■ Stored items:
---------------

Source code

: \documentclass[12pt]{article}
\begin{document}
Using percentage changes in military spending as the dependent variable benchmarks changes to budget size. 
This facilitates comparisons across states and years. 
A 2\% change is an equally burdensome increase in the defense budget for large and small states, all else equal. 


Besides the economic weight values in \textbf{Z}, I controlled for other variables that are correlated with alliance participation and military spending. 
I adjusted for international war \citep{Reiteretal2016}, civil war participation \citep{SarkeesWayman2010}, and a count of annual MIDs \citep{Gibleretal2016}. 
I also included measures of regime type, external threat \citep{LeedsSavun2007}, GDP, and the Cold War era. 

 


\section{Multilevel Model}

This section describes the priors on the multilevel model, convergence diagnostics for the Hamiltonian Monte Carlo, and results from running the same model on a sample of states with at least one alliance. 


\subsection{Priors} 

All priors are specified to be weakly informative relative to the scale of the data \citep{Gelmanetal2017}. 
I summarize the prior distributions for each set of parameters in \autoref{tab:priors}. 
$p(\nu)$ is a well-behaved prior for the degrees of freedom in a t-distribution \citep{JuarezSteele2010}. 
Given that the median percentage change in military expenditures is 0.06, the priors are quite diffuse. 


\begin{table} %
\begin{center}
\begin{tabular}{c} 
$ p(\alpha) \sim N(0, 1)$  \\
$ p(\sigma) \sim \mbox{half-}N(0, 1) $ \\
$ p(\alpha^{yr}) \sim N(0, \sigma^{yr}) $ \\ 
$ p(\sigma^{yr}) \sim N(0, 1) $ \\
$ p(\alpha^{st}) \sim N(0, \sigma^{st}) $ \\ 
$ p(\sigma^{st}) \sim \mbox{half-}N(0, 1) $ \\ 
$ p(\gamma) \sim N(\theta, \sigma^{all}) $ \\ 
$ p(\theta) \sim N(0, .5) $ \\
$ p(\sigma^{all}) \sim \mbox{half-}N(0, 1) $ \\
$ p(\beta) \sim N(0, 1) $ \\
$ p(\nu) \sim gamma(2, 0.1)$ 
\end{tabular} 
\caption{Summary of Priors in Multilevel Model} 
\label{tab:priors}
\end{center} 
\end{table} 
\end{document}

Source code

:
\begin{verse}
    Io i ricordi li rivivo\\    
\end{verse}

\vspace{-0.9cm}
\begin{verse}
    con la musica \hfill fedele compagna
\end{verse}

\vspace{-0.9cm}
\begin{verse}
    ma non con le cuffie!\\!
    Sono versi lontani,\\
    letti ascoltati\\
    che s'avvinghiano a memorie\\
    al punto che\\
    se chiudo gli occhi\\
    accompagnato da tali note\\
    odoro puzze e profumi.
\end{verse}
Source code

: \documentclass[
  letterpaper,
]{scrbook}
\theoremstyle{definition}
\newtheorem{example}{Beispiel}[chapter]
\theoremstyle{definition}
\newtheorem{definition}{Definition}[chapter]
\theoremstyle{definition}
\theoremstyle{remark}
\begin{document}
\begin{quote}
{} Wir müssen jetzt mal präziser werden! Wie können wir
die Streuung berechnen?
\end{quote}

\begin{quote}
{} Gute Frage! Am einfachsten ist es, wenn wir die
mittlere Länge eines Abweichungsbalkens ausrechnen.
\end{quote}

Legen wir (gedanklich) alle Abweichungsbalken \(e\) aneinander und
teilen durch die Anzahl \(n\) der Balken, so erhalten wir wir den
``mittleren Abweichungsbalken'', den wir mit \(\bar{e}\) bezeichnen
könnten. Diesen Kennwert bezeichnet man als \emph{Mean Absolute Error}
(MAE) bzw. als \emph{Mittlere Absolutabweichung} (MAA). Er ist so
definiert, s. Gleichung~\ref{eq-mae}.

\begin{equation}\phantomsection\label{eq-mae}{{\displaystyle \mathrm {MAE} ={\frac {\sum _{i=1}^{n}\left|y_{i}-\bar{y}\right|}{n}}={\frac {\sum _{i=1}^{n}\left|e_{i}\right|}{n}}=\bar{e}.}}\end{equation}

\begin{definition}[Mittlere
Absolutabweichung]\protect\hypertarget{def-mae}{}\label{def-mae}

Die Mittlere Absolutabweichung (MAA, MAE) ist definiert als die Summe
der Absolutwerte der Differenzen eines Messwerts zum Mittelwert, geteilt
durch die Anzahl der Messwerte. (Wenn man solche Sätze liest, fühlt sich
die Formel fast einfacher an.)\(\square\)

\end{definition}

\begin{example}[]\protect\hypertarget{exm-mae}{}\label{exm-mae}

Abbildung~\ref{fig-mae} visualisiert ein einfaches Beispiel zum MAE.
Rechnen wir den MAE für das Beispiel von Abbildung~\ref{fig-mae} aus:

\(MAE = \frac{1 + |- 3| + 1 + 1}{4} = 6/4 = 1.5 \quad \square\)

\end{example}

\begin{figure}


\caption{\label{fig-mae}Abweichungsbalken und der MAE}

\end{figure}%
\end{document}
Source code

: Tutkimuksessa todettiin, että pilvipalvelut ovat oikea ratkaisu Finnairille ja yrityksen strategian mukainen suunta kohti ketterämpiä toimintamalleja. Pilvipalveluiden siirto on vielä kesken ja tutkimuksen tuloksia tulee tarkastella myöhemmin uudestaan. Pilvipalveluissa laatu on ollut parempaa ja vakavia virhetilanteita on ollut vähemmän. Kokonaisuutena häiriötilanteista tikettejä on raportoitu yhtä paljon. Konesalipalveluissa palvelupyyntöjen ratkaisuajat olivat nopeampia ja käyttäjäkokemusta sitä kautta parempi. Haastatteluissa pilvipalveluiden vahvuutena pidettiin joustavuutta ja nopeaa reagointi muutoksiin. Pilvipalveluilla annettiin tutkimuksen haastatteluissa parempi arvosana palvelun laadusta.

---------------

Match on "alpha": copy every line in the records that has it.

■ TASK ANSWER:
$ p(\alpha) \sim N(0, 1)$  \\
$ p(\alpha^{yr}) \sim N(0, \sigma^{yr}) $ \\ 
$ p(\alpha^{st}) \sim N(0, \sigma^{st}) $ \\ 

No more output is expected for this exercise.